Urban greenways are one of the best ways to provide outdoor greenspace in a developed area that allow for economic, social, and sustainable growth throughout a city. Greenways are “linear parks” that connect people to different places around a city, often used for recreation and conservation. Greenways provide transportation, recreation, fitness, and economic opportunity by providing a safe, alternate way for people to get to work, to the store, and anywhere else they might need to go. Improved public health, safer pedestrian access, and aesthetically pleasing green space - just to name a few - are among some of the many benefits of greenways.
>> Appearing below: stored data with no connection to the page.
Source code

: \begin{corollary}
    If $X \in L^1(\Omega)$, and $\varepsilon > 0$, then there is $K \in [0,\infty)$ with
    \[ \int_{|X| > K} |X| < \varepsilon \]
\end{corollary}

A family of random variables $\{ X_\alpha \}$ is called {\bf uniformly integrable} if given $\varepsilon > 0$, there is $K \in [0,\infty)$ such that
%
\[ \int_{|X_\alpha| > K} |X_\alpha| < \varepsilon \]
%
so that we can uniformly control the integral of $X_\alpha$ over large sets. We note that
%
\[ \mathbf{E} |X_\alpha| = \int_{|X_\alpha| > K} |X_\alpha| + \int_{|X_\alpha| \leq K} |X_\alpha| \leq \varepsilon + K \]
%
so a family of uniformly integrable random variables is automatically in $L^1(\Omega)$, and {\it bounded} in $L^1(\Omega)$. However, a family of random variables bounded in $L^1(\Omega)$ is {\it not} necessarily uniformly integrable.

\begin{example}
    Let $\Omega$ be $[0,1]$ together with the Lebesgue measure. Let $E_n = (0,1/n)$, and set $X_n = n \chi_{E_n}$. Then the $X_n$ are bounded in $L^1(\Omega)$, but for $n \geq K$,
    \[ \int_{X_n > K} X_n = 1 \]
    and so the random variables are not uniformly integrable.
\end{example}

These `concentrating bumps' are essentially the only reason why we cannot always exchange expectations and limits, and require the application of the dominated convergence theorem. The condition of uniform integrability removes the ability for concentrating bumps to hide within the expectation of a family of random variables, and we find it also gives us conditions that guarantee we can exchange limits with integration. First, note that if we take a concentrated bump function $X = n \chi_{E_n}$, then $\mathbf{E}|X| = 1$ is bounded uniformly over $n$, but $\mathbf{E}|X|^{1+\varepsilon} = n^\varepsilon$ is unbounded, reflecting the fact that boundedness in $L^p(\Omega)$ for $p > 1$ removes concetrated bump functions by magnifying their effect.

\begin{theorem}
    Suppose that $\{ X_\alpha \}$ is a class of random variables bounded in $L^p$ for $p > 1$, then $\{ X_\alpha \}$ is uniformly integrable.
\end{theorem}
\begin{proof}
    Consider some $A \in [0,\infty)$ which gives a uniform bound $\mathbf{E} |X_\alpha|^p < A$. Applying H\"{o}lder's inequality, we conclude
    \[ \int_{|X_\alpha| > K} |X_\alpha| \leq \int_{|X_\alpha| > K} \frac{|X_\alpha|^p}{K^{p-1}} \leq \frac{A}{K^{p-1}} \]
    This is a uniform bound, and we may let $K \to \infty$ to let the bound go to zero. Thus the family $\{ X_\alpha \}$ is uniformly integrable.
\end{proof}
Above all, greenways make a community more sustainable and equitable, which is at the core of Sustain Charlotte’s mission. Their eco-benefits include:
- Protect local wildlife, vegetation, and biodiversity
- Reduce traffic congestion and improve air quality by allowing people to walk and bike safely rather than driving
- Vegetation from greenways absorb large amounts of carbon dioxide
- Prevent floods and water damage to infrastructure
- Promote water quality of streams and rivers by trapping pollutants
- Education surrounding environmental awareness
- Maintains and contributes to Charlotte’s urban tree canopy
Greenways improve Charlotte’s sense of community, provide adequate outdoor space for residents, and attract business by supplying construction, tourism, and recreational jobs. The economic impact of a trail involves a combination of newly created jobs and the expansion of existing businesses related to travel, equipment, clothes, food, souvenirs and maps. Charlotte is lucky to have over 49 miles (and counting!) of greenways, despite constant urban development around the city. At Sustain Charlotte, we advocate for all types of sustainable transportation methods, including safe and accessible bike paths and walkways. Through our partnership with Greenways for Mecklenburg, we are requesting that the Mecklenburg County Board of County Commissioners take appropriate actions to complete 150 miles of a connected greenway network to be constructed by 2030, and an entire 200-mile system by 2035. Although our goals may be ambitious, greenways are a vital part of Charlotte’s sustainable growth.